══ Source data ══
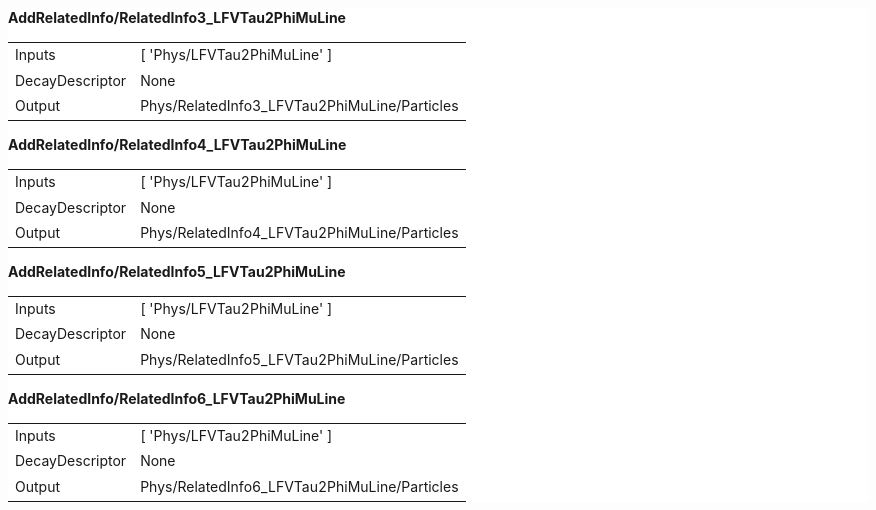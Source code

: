 **AddRelatedInfo/RelatedInfo3_LFVTau2PhiMuLine**

|                 |                                              |
|-----------------|----------------------------------------------|
| Inputs          | [ 'Phys/LFVTau2PhiMuLine' ]                |
| DecayDescriptor | None                                         |
| Output          | Phys/RelatedInfo3_LFVTau2PhiMuLine/Particles |

**AddRelatedInfo/RelatedInfo4_LFVTau2PhiMuLine**

|                 |                                              |
|-----------------|----------------------------------------------|
| Inputs          | [ 'Phys/LFVTau2PhiMuLine' ]                |
| DecayDescriptor | None                                         |
| Output          | Phys/RelatedInfo4_LFVTau2PhiMuLine/Particles |

**AddRelatedInfo/RelatedInfo5_LFVTau2PhiMuLine**

|                 |                                              |
|-----------------|----------------------------------------------|
| Inputs          | [ 'Phys/LFVTau2PhiMuLine' ]                |
| DecayDescriptor | None                                         |
| Output          | Phys/RelatedInfo5_LFVTau2PhiMuLine/Particles |

**AddRelatedInfo/RelatedInfo6_LFVTau2PhiMuLine**

|                 |                                              |
|-----------------|----------------------------------------------|
| Inputs          | [ 'Phys/LFVTau2PhiMuLine' ]                |
| DecayDescriptor | None                                         |
| Output          | Phys/RelatedInfo6_LFVTau2PhiMuLine/Particles |
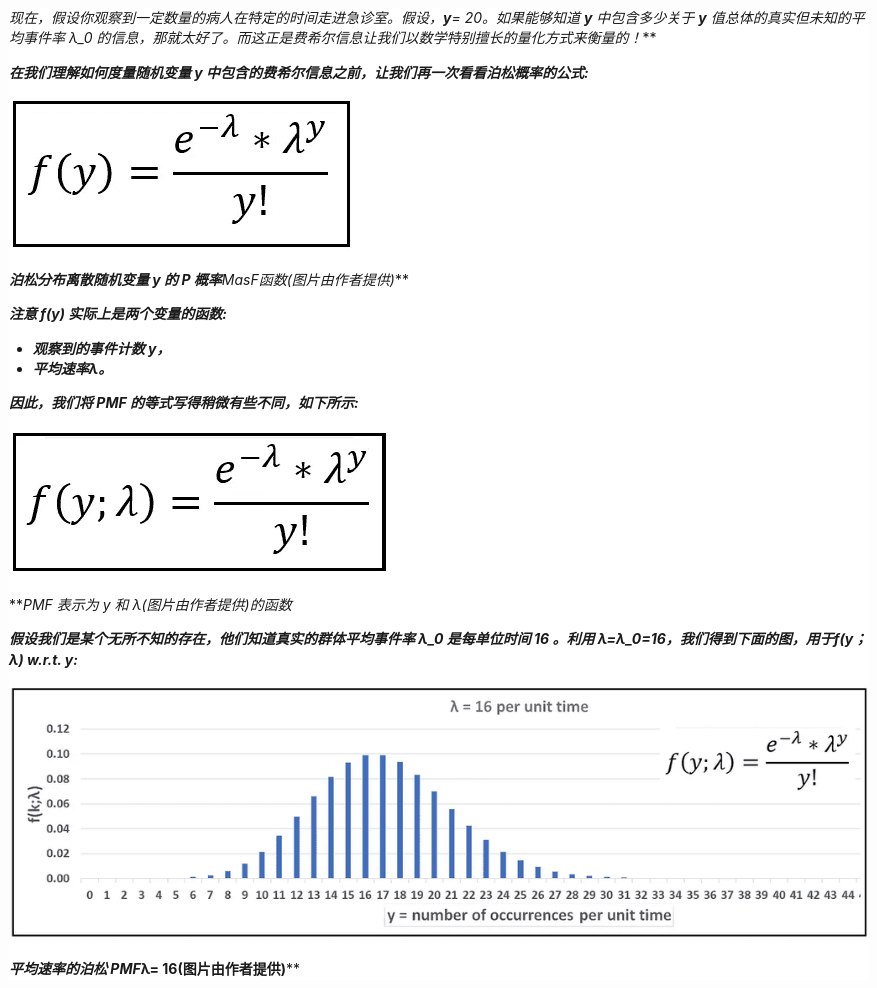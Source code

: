***现在，假设你观察到一定数量的病人在特定的时间走进急诊室。假设，***y****= 20*。如果能够知道 ***y*** 中包含多少关于 ***y*** 值总体的真实但未知的平均事件率 *λ_0* 的信息，那就太好了。而这正是费希尔信息让我们以数学特别擅长的量化方式来衡量的！***

***在我们理解如何度量随机变量 ***y*** 中包含的费希尔信息之前，让我们再一次看看泊松概率的公式:***

***![](img/d9949e7e41d817a91e5d2ebeb2854cc0.png)***

***泊松分布离散随机变量 **y** 的 **P** 概率**M**as**F**函数(图片由作者提供)***

***注意 *f(y)* 实际上是两个变量的函数:***

*   ***观察到的事件计数 y，***
*   ***平均速率λ。***

***因此，我们将 PMF 的等式写得稍微有些不同，如下所示:***

***![](img/1c5f505e1a796e1ef3b08a43dc9c9712.png)***

***PMF 表示为 y 和 *λ(图片由作者提供)*的函数***

***假设我们是某个无所不知的存在，他们知道真实的群体平均事件率 *λ_0* 是每单位时间 *16* 。利用 *λ=λ_0=16，*我们得到下面的图，用于*f(y；λ) w.r.t. y:****

***![](img/aab2a539a8e2c0d894a67c89dffde028.png)***

***平均速率的泊松 PMF*λ= 16(图片由作者提供)****
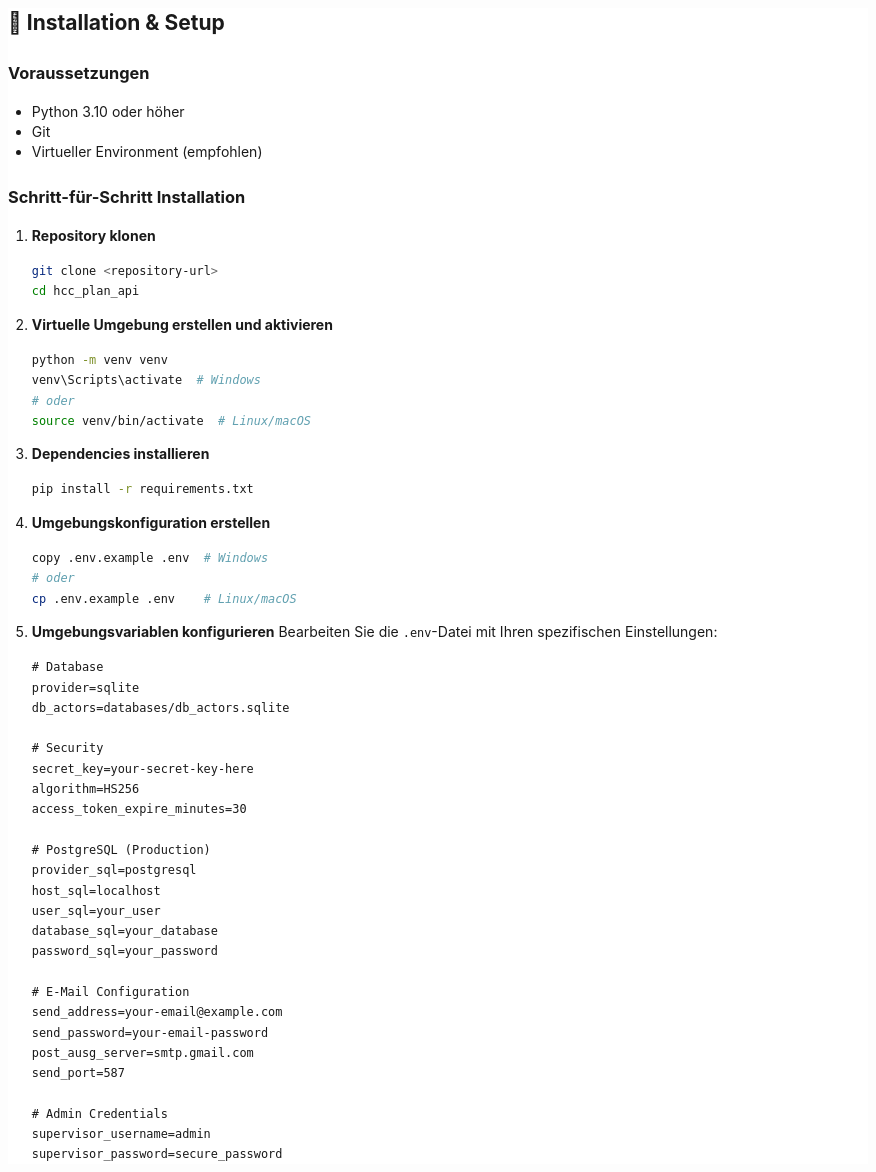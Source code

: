 ## 🚀 Installation & Setup

### Voraussetzungen
- Python 3.10 oder höher
- Git
- Virtueller Environment (empfohlen)

### Schritt-für-Schritt Installation

1. **Repository klonen**
   ```bash
   git clone <repository-url>
   cd hcc_plan_api
   ```

2. **Virtuelle Umgebung erstellen und aktivieren**
   ```bash
   python -m venv venv
   venv\Scripts\activate  # Windows
   # oder
   source venv/bin/activate  # Linux/macOS
   ```

3. **Dependencies installieren**
   ```bash
   pip install -r requirements.txt
   ```

4. **Umgebungskonfiguration erstellen**
   ```bash
   copy .env.example .env  # Windows
   # oder
   cp .env.example .env    # Linux/macOS
   ```

5. **Umgebungsvariablen konfigurieren**
   Bearbeiten Sie die `.env`-Datei mit Ihren spezifischen Einstellungen:
   ```env
   # Database
   provider=sqlite
   db_actors=databases/db_actors.sqlite
   
   # Security
   secret_key=your-secret-key-here
   algorithm=HS256
   access_token_expire_minutes=30
   
   # PostgreSQL (Production)
   provider_sql=postgresql
   host_sql=localhost
   user_sql=your_user
   database_sql=your_database
   password_sql=your_password
   
   # E-Mail Configuration
   send_address=your-email@example.com
   send_password=your-email-password
   post_ausg_server=smtp.gmail.com
   send_port=587
   
   # Admin Credentials
   supervisor_username=admin
   supervisor_password=secure_password
   ```
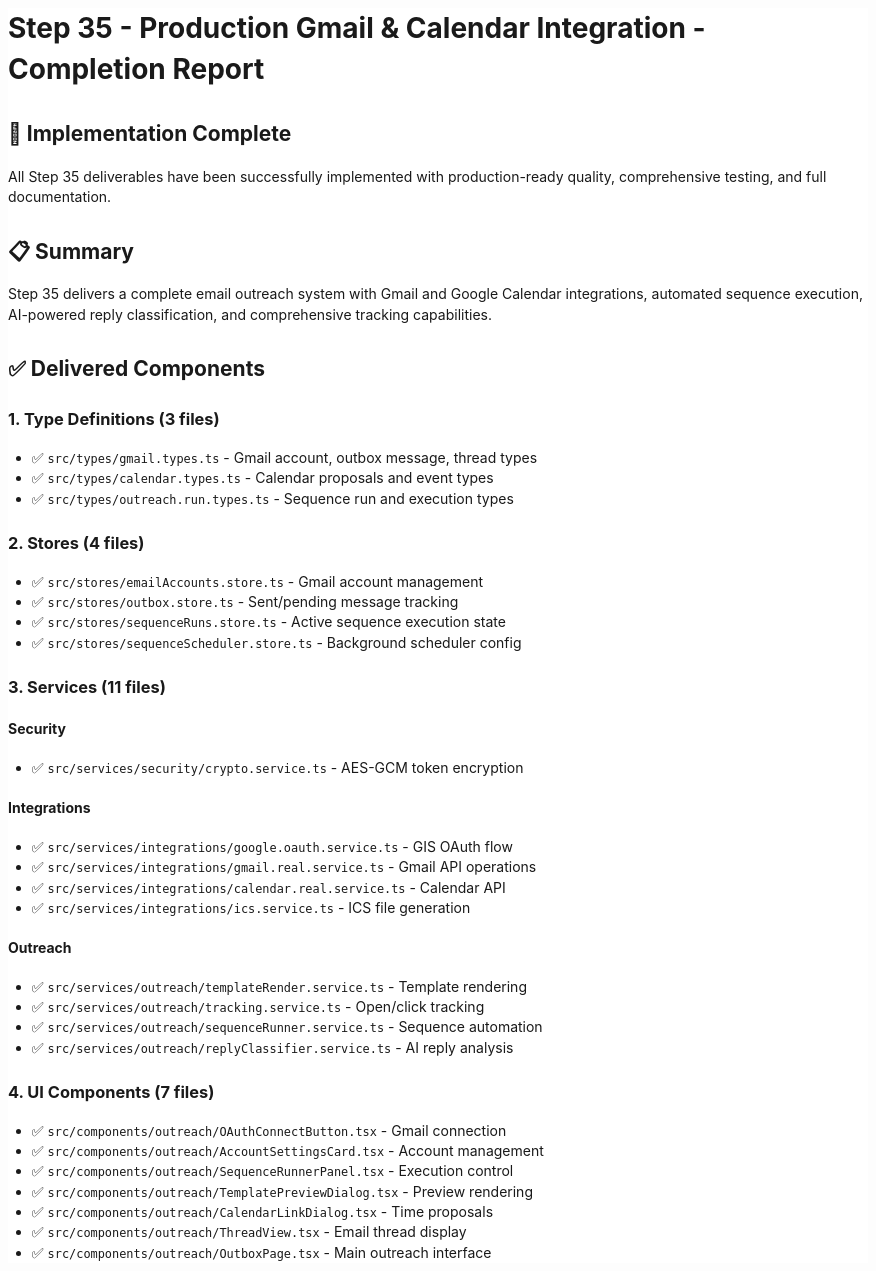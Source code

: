 # Step 35 - Production Gmail & Calendar Integration - Completion Report

## 🎉 Implementation Complete

All Step 35 deliverables have been successfully implemented with production-ready quality, comprehensive testing, and full documentation.

## 📋 Summary

Step 35 delivers a complete email outreach system with Gmail and Google Calendar integrations, automated sequence execution, AI-powered reply classification, and comprehensive tracking capabilities.

## ✅ Delivered Components

### 1. Type Definitions (3 files)
- ✅ `src/types/gmail.types.ts` - Gmail account, outbox message, thread types
- ✅ `src/types/calendar.types.ts` - Calendar proposals and event types
- ✅ `src/types/outreach.run.types.ts` - Sequence run and execution types

### 2. Stores (4 files)
- ✅ `src/stores/emailAccounts.store.ts` - Gmail account management
- ✅ `src/stores/outbox.store.ts` - Sent/pending message tracking
- ✅ `src/stores/sequenceRuns.store.ts` - Active sequence execution state
- ✅ `src/stores/sequenceScheduler.store.ts` - Background scheduler config

### 3. Services (11 files)

#### Security
- ✅ `src/services/security/crypto.service.ts` - AES-GCM token encryption

#### Integrations
- ✅ `src/services/integrations/google.oauth.service.ts` - GIS OAuth flow
- ✅ `src/services/integrations/gmail.real.service.ts` - Gmail API operations
- ✅ `src/services/integrations/calendar.real.service.ts` - Calendar API
- ✅ `src/services/integrations/ics.service.ts` - ICS file generation

#### Outreach
- ✅ `src/services/outreach/templateRender.service.ts` - Template rendering
- ✅ `src/services/outreach/tracking.service.ts` - Open/click tracking
- ✅ `src/services/outreach/sequenceRunner.service.ts` - Sequence automation
- ✅ `src/services/outreach/replyClassifier.service.ts` - AI reply analysis

### 4. UI Components (7 files)
- ✅ `src/components/outreach/OAuthConnectButton.tsx` - Gmail connection
- ✅ `src/components/outreach/AccountSettingsCard.tsx` - Account management
- ✅ `src/components/outreach/SequenceRunnerPanel.tsx` - Execution control
- ✅ `src/components/outreach/TemplatePreviewDialog.tsx` - Preview rendering
- ✅ `src/components/outreach/CalendarLinkDialog.tsx` - Time proposals
- ✅ `src/components/outreach/ThreadView.tsx` - Email thread display
- ✅ `src/components/outreach/OutboxPage.tsx` - Main outreach interface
═══
> [What the task asks]
Look above for every line with the word "venv" and copy it.

> [Written solution]
   python -m venv venv
   venv\Scripts\activate  # Windows
   source venv/bin/activate  # Linux/macOS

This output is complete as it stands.